«GIP, PLASTRE ET GIPAS»
Le substantif gypse vient du grec gupsos via le latin gypsum. C'est lou gip provençal qui désigne cette matière et a généré nombre de mots : lou gipier, lou four de gip, lou gipas, la giparié...
L'étymologie du mot plâtre est plus complexe : le terme est issu d'une famille de mots grecs dont provient plastiké, l'art de modeler, et d'où dérivent l'adjectif plastikos comme le verbe emplattein, façonner. Ces termes traduisent la nature particulière du produit. Nous parlons aujourd'hui, sur le même registre, des propriétés plastiques du plâtre. Le substantif emplâtre apparaît au XII' siècle. Le français l'emprunte au latin emplastrum pour désigner une médication à base de farine diluée que l'on appose comme un pansement. De là naît par analogie le mot plâtre au XIIIe siècle.
Provençal contemporain et français régional de Provence intègrent cette dualité et différencient la matière première, lou gip, du produit fini, lou piastre. Du premier terme subsiste la gipière (la carrière de gypse), souvent devenue toponyme, et la gypserie. Le four de gip a rarement survécu, il est communément dénommé four à plâtre. On n'engipe pas un mur, on l'emplastre. Que le mur s'éboule cependant, que son enduit se défasse et voici que les décombres se nomment les gipas. La référence au matériau brut prime. Il a perdu sa qualité de liant, de matière modelable, ne saurait plus être piastre ni plastras. Le gipas est un gip suivi de l'augmentatif as, péjoratif. Il redeviendra piastre une fois recuit et utilisé pour enduire une cloison.
Manda un gipas a un chin, c'est, par extension, jeter à un chien une pierre puisée dans les décombres. Manda un emplastre en quaucun, c'est donner une gifle à quelqu'un.
UNE OCCUPATION DU «TEMPS PERDU»
On ne construit ni n'enduit plus de bâtiments au plâtre local depuis la seconde moitié du XIXe siècle. La production industrielle de la chaux se développe et concurrence largement ce liant traditionnel, dont on use cependant de manière occasionnelle jusqu'aux premières décennies du XXe, pour entretenir les bâtiments hourdis au plâtre sur lesquels la chaux prend mal. On a toujours besoin d'un peu de plâtre pour resceller une poutre, le gond d'un volet ou «raccommoder un mur qui s'en va». Les témoignages en attestent : la production domestique est réduite, elle cesse dès la seconde guerre mondiale.
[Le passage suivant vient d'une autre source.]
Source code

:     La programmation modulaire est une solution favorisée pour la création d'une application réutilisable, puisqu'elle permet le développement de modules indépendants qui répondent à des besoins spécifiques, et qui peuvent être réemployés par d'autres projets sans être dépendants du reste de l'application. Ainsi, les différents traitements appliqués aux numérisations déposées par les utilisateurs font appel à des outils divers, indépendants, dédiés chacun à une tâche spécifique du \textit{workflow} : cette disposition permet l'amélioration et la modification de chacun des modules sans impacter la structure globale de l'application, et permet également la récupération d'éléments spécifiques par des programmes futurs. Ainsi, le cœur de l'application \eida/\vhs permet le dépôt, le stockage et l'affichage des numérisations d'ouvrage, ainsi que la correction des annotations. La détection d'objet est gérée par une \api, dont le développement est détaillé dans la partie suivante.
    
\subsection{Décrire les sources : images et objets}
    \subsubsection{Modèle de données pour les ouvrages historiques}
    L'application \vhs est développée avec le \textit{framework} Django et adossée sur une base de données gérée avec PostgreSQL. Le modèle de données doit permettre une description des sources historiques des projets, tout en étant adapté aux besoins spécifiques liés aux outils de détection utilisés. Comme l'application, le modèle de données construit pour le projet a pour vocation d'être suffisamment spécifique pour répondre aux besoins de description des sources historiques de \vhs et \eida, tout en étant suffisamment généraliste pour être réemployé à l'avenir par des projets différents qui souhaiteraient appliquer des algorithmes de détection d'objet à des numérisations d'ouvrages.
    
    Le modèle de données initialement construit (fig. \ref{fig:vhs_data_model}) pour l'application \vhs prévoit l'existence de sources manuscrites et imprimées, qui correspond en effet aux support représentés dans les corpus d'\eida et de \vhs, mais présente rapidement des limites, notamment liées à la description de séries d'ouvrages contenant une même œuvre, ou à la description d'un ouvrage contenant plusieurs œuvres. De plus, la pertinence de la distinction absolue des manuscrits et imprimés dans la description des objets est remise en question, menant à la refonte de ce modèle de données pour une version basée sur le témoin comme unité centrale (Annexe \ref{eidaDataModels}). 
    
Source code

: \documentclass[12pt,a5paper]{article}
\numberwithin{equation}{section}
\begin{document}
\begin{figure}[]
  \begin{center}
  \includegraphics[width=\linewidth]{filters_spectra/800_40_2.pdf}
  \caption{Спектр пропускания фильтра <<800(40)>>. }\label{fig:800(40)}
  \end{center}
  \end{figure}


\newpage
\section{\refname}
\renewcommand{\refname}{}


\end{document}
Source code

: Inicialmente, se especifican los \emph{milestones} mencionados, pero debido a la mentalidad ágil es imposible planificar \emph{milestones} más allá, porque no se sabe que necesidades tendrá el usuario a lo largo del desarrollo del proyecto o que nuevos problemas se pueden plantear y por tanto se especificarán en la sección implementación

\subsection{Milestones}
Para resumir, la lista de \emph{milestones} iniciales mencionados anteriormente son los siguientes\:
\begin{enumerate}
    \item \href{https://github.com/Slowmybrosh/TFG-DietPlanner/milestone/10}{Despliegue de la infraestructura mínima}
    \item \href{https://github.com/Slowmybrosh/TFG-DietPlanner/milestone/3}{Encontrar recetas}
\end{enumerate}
De nombreux jours s'écoulent entre l'extraction du gypse et sa transformation en plâtre. Les étapes s'échelonnent au fil des saisons : extraction progressive des blocs, transport à dos de mulet de la carrière à la route, charroi jusqu'aux abords du four, préparation de la fournée. C'est une occupation solitaire, un travail dit du «temps perdu», une tâche annexe à laquelle se livrent les hommes lorsqu'ils n'ont rien de plus urgent à faire. Seules les opérations de cuisson et de concassage se programment, elles se suivent nécessairement et constituent des opérations socialisées.
Cet abandon progressif marque toujours le paysage et donne parfois un sentiment de temps arrêté. On trouve des fours «garnis» que l'on n'a jamais cuits. Il est des monceaux de gypse au bord des routes que l'on n'a pas jugé bon de venir prendre, du plâtre cuit au fond des remises qui n'a jamais servi et ne servira plus.